* DIRECTIONS *
All of the entries, apart from their pictures, are to be copied verbatim.

........

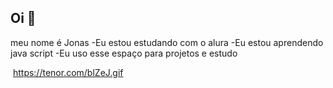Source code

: ## Oi 👋
meu nome é Jonas
-Eu estou estudando com o alura
-Eu estou aprendendo java script
-Eu uso esse espaço para projetos e estudo

<!--
**JonasDaniel632/JonasDaniel632** is a ✨ _special_ ✨ repository because its `README.md` (this file) appears on your GitHub profile.

Here are some ideas to get you started:

- 🔭 I’m currently working on ...
- 🌱 I’m currently learning ...
- 👯 I’m looking to collaborate on ...
- 🤔 I’m looking for help with ...
- 💬 Ask me about ...
- 📫 How to reach me: ...
- 😄 Pronouns: ...
- ⚡ Fun fact: ...
-->

![]()
https://tenor.com/blZeJ.gif
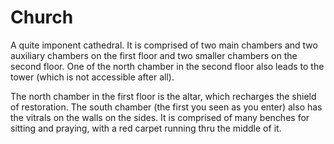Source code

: Church
======

A quite imponent cathedral. It is comprised of two main chambers and two auxiliary chambers on the first floor and two smaller chambers on the second floor. One of the north chamber in the second floor also leads to the tower (which is not accessible after all).

The north chamber in the first floor is the altar, which recharges the shield of restoration. The south chamber (the first you seen as you enter) also has the vitrals on the walls on the sides. It is comprised of many benches for sitting and praying, with a red carpet running thru the middle of it.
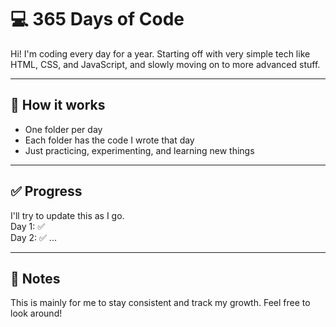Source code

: # 💻 365 Days of Code

Hi! I'm coding every day for a year. Starting off with very simple tech like HTML, CSS, and JavaScript, and slowly moving on to more advanced stuff. 

---

## 📅 How it works

- One folder per day  
- Each folder has the code I wrote that day  
- Just practicing, experimenting, and learning new things

---

## ✅ Progress

I'll try to update this as I go.  
Day 1: ✅  
Day 2: ✅
...

---

## 📌 Notes

This is mainly for me to stay consistent and track my growth. Feel free to look around!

........

* EXPECTED OUTPUT *
Source code

: ## Oi 👋
meu nome é Jonas
-Eu estou estudando com o alura
-Eu estou aprendendo java script
-Eu uso esse espaço para projetos e estudo

<!--
**JonasDaniel632/JonasDaniel632** is a ✨ _special_ ✨ repository because its `README.md` (this file) appears on your GitHub profile.

Here are some ideas to get you started:

- 🔭 I’m currently working on ...
- 🌱 I’m currently learning ...
- 👯 I’m looking to collaborate on ...
- 🤔 I’m looking for help with ...
- 💬 Ask me about ...
- 📫 How to reach me: ...
- 😄 Pronouns: ...
- ⚡ Fun fact: ...
-->

![]()
https://tenor.com/blZeJ.gif
Source code

: Church
======

A quite imponent cathedral. It is comprised of two main chambers and two auxiliary chambers on the first floor and two smaller chambers on the second floor. One of the north chamber in the second floor also leads to the tower (which is not accessible after all).

The north chamber in the first floor is the altar, which recharges the shield of restoration. The south chamber (the first you seen as you enter) also has the vitrals on the walls on the sides. It is comprised of many benches for sitting and praying, with a red carpet running thru the middle of it.
Source code

: # 💻 365 Days of Code

Hi! I'm coding every day for a year. Starting off with very simple tech like HTML, CSS, and JavaScript, and slowly moving on to more advanced stuff. 

---

## 📅 How it works

- One folder per day  
- Each folder has the code I wrote that day  
- Just practicing, experimenting, and learning new things

---

## ✅ Progress

I'll try to update this as I go.  
Day 1: ✅  
Day 2: ✅
...

---

## 📌 Notes

This is mainly for me to stay consistent and track my growth. Feel free to look around!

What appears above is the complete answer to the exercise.